Nanocarriers for topical delivery of resveratrol.

Purpose: The aim of the present work was to develop a nanocarrier-based formulation for topical delivery of resveratrol. Methods: Trans-resveratrol (t-res) was encapsulated in liposomes, ethosomes or transferosomes, by a modified hand-shaking method followed by extrusion. All the formulations were characterised in terms of mean diameter, size distribution (I.P.), t-res loading, t-res stability upon encapsulation during storage. The nanocarriers containing t-res were then introduced in cellulose-based gel to allow their final administration on the skin and the viscoelastic properties of the resulting formulation were investigated. Finally, we studied the inhibition of reactive oxygen species (ROS) in human keratinocyte (HaCaT) cell line stimulated with H2O2 for 24 h and then incubated with the t-res containing nanocarriers. Results: All the t-res containing carriers were characterised by a very high (close to 100%) encapsulation efficiency, a negligible t-res release at 4°C and stability of resveratrol in its trans form. The carriers only slightly influenced the viscoelastic characteristics of cellulose-based gels.

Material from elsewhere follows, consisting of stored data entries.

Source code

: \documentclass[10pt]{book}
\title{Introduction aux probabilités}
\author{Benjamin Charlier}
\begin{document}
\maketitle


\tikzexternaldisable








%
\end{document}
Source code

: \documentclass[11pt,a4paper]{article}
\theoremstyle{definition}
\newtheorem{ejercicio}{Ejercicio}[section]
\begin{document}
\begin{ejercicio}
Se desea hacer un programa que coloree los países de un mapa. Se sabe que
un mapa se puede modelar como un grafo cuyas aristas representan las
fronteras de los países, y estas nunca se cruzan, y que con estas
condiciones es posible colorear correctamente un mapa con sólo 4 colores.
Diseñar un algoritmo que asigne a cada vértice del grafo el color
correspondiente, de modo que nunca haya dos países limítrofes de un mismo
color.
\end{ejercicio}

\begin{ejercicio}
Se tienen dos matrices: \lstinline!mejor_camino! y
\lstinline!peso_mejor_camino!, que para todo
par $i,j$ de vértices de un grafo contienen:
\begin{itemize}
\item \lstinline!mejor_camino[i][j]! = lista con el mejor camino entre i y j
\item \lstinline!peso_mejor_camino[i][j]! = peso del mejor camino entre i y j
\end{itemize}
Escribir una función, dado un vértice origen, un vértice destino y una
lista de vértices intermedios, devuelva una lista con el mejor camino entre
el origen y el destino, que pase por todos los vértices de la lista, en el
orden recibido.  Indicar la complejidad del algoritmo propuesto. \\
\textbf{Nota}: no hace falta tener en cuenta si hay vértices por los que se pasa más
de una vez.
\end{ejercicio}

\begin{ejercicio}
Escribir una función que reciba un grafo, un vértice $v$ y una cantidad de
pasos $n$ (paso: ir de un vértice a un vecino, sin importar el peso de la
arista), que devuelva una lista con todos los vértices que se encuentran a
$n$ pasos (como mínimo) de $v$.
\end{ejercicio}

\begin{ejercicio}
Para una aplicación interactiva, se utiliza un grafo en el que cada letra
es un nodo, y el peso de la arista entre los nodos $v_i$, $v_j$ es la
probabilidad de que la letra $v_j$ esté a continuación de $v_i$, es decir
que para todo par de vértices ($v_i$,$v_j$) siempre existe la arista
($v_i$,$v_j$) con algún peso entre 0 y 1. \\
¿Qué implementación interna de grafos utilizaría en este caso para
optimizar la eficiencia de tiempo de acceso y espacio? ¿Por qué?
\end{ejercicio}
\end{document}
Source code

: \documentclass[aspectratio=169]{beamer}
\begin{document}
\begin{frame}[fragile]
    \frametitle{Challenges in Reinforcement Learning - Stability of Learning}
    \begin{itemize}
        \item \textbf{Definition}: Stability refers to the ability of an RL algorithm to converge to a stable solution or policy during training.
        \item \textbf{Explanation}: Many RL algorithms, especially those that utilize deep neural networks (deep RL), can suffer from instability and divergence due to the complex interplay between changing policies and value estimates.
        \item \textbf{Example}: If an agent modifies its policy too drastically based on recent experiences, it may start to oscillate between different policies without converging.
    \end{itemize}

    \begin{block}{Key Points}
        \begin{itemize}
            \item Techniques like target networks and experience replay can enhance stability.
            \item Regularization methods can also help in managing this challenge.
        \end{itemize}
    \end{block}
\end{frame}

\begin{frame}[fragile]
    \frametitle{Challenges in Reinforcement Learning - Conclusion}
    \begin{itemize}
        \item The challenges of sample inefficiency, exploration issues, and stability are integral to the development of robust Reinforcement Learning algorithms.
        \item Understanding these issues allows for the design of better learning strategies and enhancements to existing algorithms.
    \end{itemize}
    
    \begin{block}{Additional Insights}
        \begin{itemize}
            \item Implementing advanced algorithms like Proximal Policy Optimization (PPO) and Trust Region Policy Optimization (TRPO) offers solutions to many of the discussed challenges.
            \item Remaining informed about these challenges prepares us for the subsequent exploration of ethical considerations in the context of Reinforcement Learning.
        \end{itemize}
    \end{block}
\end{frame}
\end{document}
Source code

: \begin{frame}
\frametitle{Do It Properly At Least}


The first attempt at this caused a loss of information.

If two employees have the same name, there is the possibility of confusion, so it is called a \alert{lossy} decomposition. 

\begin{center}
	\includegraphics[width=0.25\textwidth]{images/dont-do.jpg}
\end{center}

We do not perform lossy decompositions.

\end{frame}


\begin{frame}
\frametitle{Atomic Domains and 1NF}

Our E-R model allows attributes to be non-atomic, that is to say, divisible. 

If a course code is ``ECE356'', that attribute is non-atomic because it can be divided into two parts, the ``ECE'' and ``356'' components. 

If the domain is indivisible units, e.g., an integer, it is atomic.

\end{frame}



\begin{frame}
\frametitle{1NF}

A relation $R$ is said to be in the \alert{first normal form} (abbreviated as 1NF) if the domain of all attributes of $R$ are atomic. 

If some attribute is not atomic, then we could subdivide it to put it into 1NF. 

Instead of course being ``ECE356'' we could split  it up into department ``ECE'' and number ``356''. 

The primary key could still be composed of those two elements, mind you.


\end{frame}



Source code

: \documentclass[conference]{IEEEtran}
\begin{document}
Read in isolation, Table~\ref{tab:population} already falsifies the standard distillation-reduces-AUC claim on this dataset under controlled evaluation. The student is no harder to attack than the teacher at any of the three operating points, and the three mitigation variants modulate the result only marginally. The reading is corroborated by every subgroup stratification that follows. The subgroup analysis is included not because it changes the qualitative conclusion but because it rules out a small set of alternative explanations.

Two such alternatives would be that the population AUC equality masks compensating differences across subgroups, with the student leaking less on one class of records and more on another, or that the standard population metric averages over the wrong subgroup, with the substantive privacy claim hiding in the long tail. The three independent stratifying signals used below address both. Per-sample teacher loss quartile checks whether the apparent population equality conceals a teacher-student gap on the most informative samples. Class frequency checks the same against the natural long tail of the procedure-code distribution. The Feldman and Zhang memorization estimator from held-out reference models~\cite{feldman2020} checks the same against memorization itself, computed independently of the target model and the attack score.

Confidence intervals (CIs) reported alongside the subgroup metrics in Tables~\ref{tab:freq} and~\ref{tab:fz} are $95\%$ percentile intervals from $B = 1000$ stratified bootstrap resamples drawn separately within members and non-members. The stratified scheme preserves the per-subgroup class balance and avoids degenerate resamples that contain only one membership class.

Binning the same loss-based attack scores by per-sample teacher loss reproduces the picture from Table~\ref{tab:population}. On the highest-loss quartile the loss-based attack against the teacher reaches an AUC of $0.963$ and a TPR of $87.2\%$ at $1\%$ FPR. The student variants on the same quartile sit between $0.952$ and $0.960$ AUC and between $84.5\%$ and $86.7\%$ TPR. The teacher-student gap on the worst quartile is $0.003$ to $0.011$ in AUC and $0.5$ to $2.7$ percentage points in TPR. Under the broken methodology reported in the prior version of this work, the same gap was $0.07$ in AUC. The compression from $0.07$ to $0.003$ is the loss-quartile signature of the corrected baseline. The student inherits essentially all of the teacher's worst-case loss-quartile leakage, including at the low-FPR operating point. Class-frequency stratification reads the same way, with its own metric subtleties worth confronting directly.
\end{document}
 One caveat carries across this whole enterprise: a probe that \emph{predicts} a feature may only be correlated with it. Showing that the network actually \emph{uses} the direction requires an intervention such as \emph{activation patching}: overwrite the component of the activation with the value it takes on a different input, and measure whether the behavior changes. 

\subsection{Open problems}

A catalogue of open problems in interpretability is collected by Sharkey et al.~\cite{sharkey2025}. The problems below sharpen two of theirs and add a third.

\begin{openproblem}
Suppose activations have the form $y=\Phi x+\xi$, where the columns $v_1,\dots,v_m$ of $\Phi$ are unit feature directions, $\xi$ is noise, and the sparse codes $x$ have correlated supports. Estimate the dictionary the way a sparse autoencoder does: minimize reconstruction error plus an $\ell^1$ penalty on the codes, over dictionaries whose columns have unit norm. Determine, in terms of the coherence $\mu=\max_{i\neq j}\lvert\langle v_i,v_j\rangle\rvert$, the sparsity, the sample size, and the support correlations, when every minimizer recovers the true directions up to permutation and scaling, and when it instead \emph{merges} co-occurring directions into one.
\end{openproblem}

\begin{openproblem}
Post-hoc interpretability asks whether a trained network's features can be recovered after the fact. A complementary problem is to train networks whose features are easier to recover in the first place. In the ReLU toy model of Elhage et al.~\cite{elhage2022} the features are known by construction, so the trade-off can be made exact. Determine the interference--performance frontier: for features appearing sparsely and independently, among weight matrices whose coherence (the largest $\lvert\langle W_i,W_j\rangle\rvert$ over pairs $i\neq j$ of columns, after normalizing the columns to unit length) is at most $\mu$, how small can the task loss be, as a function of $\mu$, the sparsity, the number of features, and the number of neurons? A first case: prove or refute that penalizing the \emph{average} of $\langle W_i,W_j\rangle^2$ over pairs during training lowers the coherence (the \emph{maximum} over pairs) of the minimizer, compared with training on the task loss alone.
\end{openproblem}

Nanocarriers encapsulating t-res reduced, in a concentration-dependent manner, ROS production induced by H2O2 and this effect was higher when using t-res-encapsulating nanocarrier, with the higher effect observed in the case of ethosomes. Conclusions: In this work nanocarriers with high encapsulation efficiency, high physical stability and negligible t-res release during storage at 4°C were prepared. To allow their final administration on the skin, the nanocarrier can be easilisy loaded in cellulose-based gels without altering its rheological properties. Moreover, the use of t-res-encapsulating ethosomes led to an efficient antioxidant activity. Further ex vivo and in vivo studies will clarify the role of the different carrier when administered on the skin.